Tuesday 5 June 2018

Economic Myths: "Government loses £2.1bn on RBS stake sale"

From the BBC:

The government has incurred a loss of £2.1bn after selling another tranche of shares in Royal Bank of Scotland. The shares were sold at 271p each, almost half* the 502p a share paid in the government's bailout of RBS a decade ago when it rescued the bank at the height of the financial crisis.

Clearly, the government did lose money, but that money was lost/wasted ten years ago when the government bailed out RBS. The government did not lose a penny on the sale itself, it merely converted shares worth £2.71 into cash of £2.71.

* The phrase "almost half" is totally misleading as the government sold the shares for more than half of what it paid for them. It would, however, be correct to say "The shares fell in value by almost half".

This leads me on to something else which annoys me. Let's say Object A weighs/has mass 1 kg and Object B weighs/has mass 2 kg. It is fine to say that B is twice as heavy as A, or that A is half as heavy as B. It is also OK to say that A is lighter than B. But for some reason, a lot of people say that A is "twice as light as B", which is nonsense. You can't use a comparative with an adjective meaning light, small, short, near etc, only with adjectives meaning heavy, large, long, far away etc.

12 comments:

James James said...

This is a bit of a philosophical question. Consider a trader. The price might go up and down a lot after he buys something, but the amount of money he makes or loses depends on his timing - when he sells it. So if a trader makes a loss, it isn't correct to say "he made the loss when he bought the thing".

To be really pedantic, the correct thing to do is mark to market. So the trader who bought the fluctuating asset made a profit, then a loss, then a profit, then a loss, then he sold it.

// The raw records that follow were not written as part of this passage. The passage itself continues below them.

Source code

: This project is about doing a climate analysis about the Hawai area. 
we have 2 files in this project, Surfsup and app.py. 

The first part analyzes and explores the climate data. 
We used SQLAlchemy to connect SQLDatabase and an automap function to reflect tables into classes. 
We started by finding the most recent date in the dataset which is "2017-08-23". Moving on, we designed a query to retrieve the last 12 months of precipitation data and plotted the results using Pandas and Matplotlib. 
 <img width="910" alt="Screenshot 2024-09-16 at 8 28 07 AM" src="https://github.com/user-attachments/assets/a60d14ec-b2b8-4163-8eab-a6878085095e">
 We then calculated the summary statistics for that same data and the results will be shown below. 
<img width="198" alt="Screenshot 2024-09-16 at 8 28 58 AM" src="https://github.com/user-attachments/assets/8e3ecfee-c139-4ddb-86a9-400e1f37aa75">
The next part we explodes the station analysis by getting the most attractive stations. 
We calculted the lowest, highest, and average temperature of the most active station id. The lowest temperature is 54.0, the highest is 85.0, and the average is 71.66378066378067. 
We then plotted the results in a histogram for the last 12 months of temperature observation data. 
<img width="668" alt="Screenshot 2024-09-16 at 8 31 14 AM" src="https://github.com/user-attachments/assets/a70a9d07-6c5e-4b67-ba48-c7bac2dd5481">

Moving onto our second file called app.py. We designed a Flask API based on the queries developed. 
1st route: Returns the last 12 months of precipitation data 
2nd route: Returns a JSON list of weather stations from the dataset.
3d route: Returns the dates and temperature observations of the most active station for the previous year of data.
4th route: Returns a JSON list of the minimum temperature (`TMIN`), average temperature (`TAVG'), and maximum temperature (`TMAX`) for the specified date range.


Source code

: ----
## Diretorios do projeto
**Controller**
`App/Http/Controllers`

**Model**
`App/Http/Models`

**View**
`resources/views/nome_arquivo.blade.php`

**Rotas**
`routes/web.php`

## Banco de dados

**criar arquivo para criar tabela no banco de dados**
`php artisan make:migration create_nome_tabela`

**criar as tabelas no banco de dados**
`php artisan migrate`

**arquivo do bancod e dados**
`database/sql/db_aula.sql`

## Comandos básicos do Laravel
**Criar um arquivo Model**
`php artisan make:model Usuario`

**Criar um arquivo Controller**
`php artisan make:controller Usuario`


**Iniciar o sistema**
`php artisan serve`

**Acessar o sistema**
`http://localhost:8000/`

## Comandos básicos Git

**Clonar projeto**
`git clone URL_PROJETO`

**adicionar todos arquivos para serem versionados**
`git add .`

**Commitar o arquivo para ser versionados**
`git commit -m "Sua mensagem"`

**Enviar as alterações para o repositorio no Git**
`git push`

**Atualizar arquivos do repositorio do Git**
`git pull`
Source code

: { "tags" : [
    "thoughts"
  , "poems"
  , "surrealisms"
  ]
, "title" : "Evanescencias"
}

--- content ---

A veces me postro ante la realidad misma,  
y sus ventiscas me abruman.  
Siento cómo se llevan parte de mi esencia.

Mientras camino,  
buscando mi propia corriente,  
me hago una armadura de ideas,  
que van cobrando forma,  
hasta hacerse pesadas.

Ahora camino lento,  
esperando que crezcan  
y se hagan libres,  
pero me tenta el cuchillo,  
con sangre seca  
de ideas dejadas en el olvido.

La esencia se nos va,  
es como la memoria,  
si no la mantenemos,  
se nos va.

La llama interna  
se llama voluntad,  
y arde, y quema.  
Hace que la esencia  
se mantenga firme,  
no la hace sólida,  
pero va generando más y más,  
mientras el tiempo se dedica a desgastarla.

View from the Solent said...

Mark,
I share your annoyance in spades.
If twice as heavy as 1 kg is 2 kg ( add the same amount of heaviness on an upward scale), then twice as light as 1 kg would be 0kg (deduct the same amount of lightness on a downward scale).

But the scope for opposing pedantry is probably boundless.

Bayard said...

However, if the shares suddenly shoot up in value on the first day of trading to, say, 305p each, in the way that shares sold by the government have a habit of doing, I can't think why, then the government will have converted shares worth 305p into £2.71 cash and made a loss of 34p a share, or £909M.

Mark Wadsworth said...

JJ, but in the RBS case, the government threw away the money on Day One. They could have just waited until it went bankrupt and then got it for free/nationalised it.

VFTS, thanks, "twice as light" could indeed mean weighs nothing.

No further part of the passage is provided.